Recently, we have changed our corporate name to The Pacific Chapter of The Neuropathy Association. This means we can go beyond Northern California and establish support groups in Southern California where there are four groups currently. We have a group in Reno-Sparks but will be free to develop groups in other areas as well. Oregon is also going to join with us.
The need is great. We estimate that approximately 3 million people in California have some form of neuropathy. The chief problem that impedes growth is finding people willing and able to lead a group. We recommend a team of at least two or three to serve as leaders.
I currently chair a group for meuropathy . I am indebted to the Pacific Chapter of the Neuropathy Association and all the information and data they supply v idualThe organization is needed for the all the individuals
with this inflictioin .
I first joined the Northern CA Chapter of The Neuropathy Assn. (recent name change to: The Pacific Chapter of The Neuropathy Assn.) to better understand and cope with this chronic nerve disease and soon found out about their network of support groups.

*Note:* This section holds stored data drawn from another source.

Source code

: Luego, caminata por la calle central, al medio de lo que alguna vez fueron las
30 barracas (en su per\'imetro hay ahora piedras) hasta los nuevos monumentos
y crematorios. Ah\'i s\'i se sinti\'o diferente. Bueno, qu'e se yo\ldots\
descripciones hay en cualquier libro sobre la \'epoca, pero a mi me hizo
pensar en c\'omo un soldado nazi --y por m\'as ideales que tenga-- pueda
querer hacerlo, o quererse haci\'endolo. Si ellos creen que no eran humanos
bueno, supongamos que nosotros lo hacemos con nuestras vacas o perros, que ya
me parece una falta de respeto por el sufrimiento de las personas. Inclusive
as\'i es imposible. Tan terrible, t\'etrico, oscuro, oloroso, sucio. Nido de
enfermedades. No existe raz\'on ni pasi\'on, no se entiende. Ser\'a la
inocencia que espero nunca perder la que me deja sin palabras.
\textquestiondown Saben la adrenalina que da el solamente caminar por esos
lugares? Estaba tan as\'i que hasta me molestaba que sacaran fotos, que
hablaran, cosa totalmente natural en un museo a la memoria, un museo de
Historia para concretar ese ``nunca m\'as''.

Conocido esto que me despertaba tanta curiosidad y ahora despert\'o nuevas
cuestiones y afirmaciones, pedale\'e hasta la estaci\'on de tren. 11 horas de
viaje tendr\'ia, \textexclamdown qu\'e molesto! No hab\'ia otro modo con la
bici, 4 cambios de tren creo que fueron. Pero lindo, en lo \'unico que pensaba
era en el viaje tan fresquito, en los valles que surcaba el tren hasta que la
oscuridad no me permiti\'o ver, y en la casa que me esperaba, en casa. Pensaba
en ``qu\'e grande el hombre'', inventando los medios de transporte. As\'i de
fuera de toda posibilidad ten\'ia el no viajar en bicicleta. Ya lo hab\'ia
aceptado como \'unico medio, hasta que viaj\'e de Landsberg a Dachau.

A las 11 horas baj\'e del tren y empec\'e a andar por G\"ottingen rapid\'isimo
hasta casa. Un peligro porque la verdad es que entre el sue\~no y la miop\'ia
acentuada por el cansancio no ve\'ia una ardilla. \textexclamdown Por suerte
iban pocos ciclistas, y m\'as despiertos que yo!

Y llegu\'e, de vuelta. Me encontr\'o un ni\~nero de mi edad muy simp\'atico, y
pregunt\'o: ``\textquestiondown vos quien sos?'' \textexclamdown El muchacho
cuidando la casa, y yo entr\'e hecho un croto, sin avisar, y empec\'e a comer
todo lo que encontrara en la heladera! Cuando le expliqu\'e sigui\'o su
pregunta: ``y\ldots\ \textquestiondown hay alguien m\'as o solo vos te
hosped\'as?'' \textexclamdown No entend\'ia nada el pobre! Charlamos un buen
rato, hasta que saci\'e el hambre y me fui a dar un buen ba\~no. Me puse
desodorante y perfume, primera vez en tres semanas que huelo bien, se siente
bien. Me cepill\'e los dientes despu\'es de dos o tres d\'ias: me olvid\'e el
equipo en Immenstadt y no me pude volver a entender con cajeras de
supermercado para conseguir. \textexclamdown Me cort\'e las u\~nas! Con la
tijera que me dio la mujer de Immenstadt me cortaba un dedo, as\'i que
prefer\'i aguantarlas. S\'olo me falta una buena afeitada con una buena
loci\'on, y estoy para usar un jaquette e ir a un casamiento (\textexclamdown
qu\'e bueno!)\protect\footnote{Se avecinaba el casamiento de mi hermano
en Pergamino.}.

After attending the group in San Jose, CA. for close to six months, I became Asst. Leader, and a few months later the current Leader resigned, so I moved up to Leader. Four years later now, and still enjoying this volunteer position!

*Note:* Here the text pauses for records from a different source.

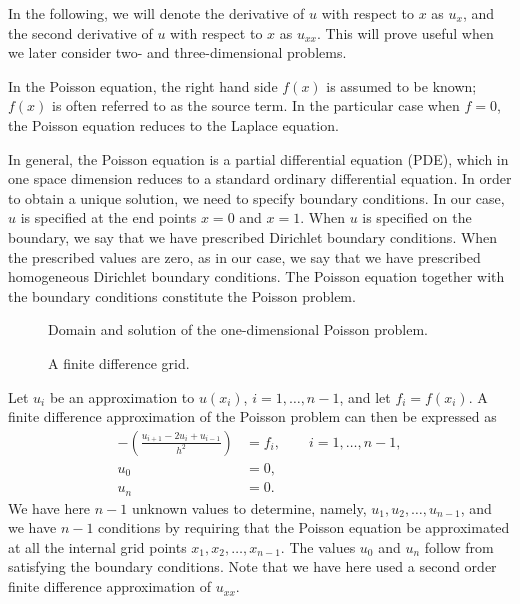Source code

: In the following, we will denote the derivative of $u$ with respect to $x$ as
$u_x$, and the second derivative of $u$ with respect to $x$ as $u_{xx}$. This
will prove useful when we later consider two- and three-dimensional problems.

In the Poisson equation, the right hand side $f(x)$ is assumed to be known;
$f(x)$ is often referred to as the source term. In the particular case when
$f=0$, the Poisson equation reduces to the Laplace equation.

In general, the Poisson equation is a partial differential equation (PDE), which
in one space dimension reduces to a standard ordinary differential equation. In
order to obtain a unique solution, we need to specify boundary conditions. In
our case, $u$ is specified at the end points $x=0$ and $x=1$. When $u$ is
specified on the boundary, we say that we have prescribed Dirichlet boundary
conditions. When the prescribed values are zero, as in our case, we say that we
have prescribed homogeneous Dirichlet boundary conditions. The Poisson equation
together with the boundary conditions constitute the Poisson problem.

\begin{figure}
  \centering
  
  \caption{Domain and solution of the one-dimensional Poisson problem.}
  \label{fig:Poisson1D_Domain}
\end{figure}

\begin{figure}
  \centering
  
  \caption{A finite difference grid.}
  \label{fig:Poisson1D_Grid}
\end{figure}

Let $u_i$ be an approximation to $u(x_i)$, $i=1,\ldots,n-1$, and let $f_i =
f(x_i)$. A finite difference approximation of the Poisson problem can then be
expressed as
\begin{align}
  -\left( \frac{u_{i+1} - 2u_i + u_{i-1}}{h^2} \right) &= f_i, \qquad i=1,\ldots,n-1,
  \label{eq:Poisson_int_1d}\\
  u_0 &= 0, \\
  u_{n} &= 0.
\end{align}
We have here $n-1$ unknown values to determine, namely, $u_1, u_2, \ldots,
u_{n-1}$, and we have $n-1$ conditions by requiring that the Poisson equation be
approximated at all the internal grid points $x_1, x_2, \ldots,x_{n-1}$. The
values $u_0$ and $u_{n}$ follow from satisfying the boundary conditions. Note
that we have here used a second order finite difference approximation of
$u_{xx}$.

This organization, led by Bev Anderson, President & Founder, focuses on helping the patient with coping skills, education and practical advice. For me, attending support groups and neuropathy conferences is empowering and I'm always learning something new.
This organization does a lot with a little. We have a cadre of volunteers who manage our more than 45 support groups across the state who themselves are sufferers. They do amazing work when they often don't feel well.
All my life I've known my feet didn't have the strength and capability of most of the people I knew. It wasn't until after my brother and I were diagnosed after I retired from 34 years of elementary teaching that I found out why. I was diagnosed with peripheral neuropathy. What do I do now was on my mind as it is for everyone being diagnosed with this most common disease you've never heard of. I joined The Neuropathy Association and found out there were support groups in other areas but not near me. A friend and I agreed to have a meeting to see if there was any interest. We thought a few might come because it was in the FYI column on the front of the local newspaper. 33 people showed up, enjoyed the evening, learned from each other and said, "We're meeting next month, aren't we?" The group grew and helped many people and ourselves learn more about neuropathy. (Your brain and spinal cord are you Central Nervous System. All the rest of the nerves are peripheral nerves. AMA says any disease or disorder in the peripheral nerves is called neuropathy. Over 20 million people in the United States has it - diagnosed or undiagnosed.) Some people in the group came from a distance and decided there should be a group near them. I did some traveling to start new groups. Today, we have 53 groups formed or forming throughout Northern California. Basically, there is one within driving distance of everyone north of a line from Fresno to Monterey. We are in a challenging situation. Nearing 1,000 members and having volunteers that don't have the time and/or the health to carry a heavier load, we are in desperate need of staff if we are to reach out to others with neuropathy that have no idea of what this diagnosis means or what can be done about it. To meet with a group of people in a new city who are so amazed at the information and respond with questions and new knowledge is such a exciting experience, but to know there are thousands out there that have never had help offered breaks my heart.